Locate the line containing "the message is" in the data below. Reproduce it and every following line up to the end, exactly as given.

- **WORKING DATA**:
--- --- ---

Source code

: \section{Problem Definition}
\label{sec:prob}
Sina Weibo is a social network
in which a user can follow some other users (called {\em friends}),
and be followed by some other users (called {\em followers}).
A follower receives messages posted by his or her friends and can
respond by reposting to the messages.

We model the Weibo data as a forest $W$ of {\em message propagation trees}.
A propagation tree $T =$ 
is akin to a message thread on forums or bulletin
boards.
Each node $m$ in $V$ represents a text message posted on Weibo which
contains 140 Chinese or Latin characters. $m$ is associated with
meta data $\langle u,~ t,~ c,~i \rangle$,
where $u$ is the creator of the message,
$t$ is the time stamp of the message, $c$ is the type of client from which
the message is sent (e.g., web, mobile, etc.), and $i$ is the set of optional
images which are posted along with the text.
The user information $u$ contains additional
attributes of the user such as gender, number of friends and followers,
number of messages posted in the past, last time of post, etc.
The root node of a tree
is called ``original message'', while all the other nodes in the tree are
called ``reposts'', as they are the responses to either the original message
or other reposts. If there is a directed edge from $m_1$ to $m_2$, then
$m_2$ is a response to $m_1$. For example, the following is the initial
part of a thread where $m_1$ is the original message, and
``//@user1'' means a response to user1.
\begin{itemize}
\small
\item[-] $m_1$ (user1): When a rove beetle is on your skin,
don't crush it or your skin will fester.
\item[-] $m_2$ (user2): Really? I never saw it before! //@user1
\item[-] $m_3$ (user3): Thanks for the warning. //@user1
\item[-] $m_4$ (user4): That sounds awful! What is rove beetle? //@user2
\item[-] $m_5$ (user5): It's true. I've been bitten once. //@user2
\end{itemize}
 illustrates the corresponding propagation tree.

--- --- ---

- **SOLUTION**:
the message is sent (e.g., web, mobile, etc.), and $i$ is the set of optional
images which are posted along with the text.
The user information $u$ contains additional
attributes of the user such as gender, number of friends and followers,
number of messages posted in the past, last time of post, etc.
The root node of a tree
is called ``original message'', while all the other nodes in the tree are
called ``reposts'', as they are the responses to either the original message
or other reposts. If there is a directed edge from $m_1$ to $m_2$, then
$m_2$ is a response to $m_1$. For example, the following is the initial
part of a thread where $m_1$ is the original message, and
``//@user1'' means a response to user1.
\begin{itemize}
\small
\item[-] $m_1$ (user1): When a rove beetle is on your skin,
don't crush it or your skin will fester.
\item[-] $m_2$ (user2): Really? I never saw it before! //@user1
\item[-] $m_3$ (user3): Thanks for the warning. //@user1
\item[-] $m_4$ (user4): That sounds awful! What is rove beetle? //@user2
\item[-] $m_5$ (user5): It's true. I've been bitten once. //@user2
\end{itemize}
 illustrates the corresponding propagation tree.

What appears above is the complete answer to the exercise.